§ **Task statement**
The line containing "direction: rtl;" and every line after it, through the end of the records below: repeat them exactly, nothing more.

§ **Data listing**
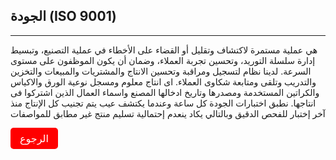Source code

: ## الجودة (ISO 9001)
---
هي عملية مستمرة لاكتشاف وتقليل أو القضاء على الأخطاء في عملية التصنيع، وتبسيط إدارة سلسلة التوريد، وتحسين تجربة العملاء، وضمان
أن يكون الموظفون على مستوى السرعة. لدينا نظام لتسجيل ومراقبة وتحسين الانتاج والمشتريات والمبيعات والتخزين والتدريب وتلقى ومتابعة
شكاوى العملاء. اى انتاج معلوم ومسجل نوعية الورق والاكياس والكراتين المستخدمة ومصدرها وتاريخ ادخالها المصنع واسماء العمال الذين
اشتركوا فى انتاجها. نطبق اختبارات الجودة كل ساعة وعندما يكتشف عيب يتم تجنيب كل الإنتاج منذ آخر إختبار للفحص الدقيق وبالتالي يكاد ينعدم إحتمالية تسليم منتج غير مطابق للمواصفات

<a class="navlink" href="/">الرجوع</a>

<style>
.navlink{
  direction: rtl;
  display: inline-block;
  font-size: 16px;
  background-color: #FF0000;
  padding: 7px 15px;
  color: white;
  text-decoration: none;
  border-radius: 5px;
}
</style>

§ **Response area**
  direction: rtl;
  display: inline-block;
  font-size: 16px;
  background-color: #FF0000;
  padding: 7px 15px;
  color: white;
  text-decoration: none;
  border-radius: 5px;
}
</style>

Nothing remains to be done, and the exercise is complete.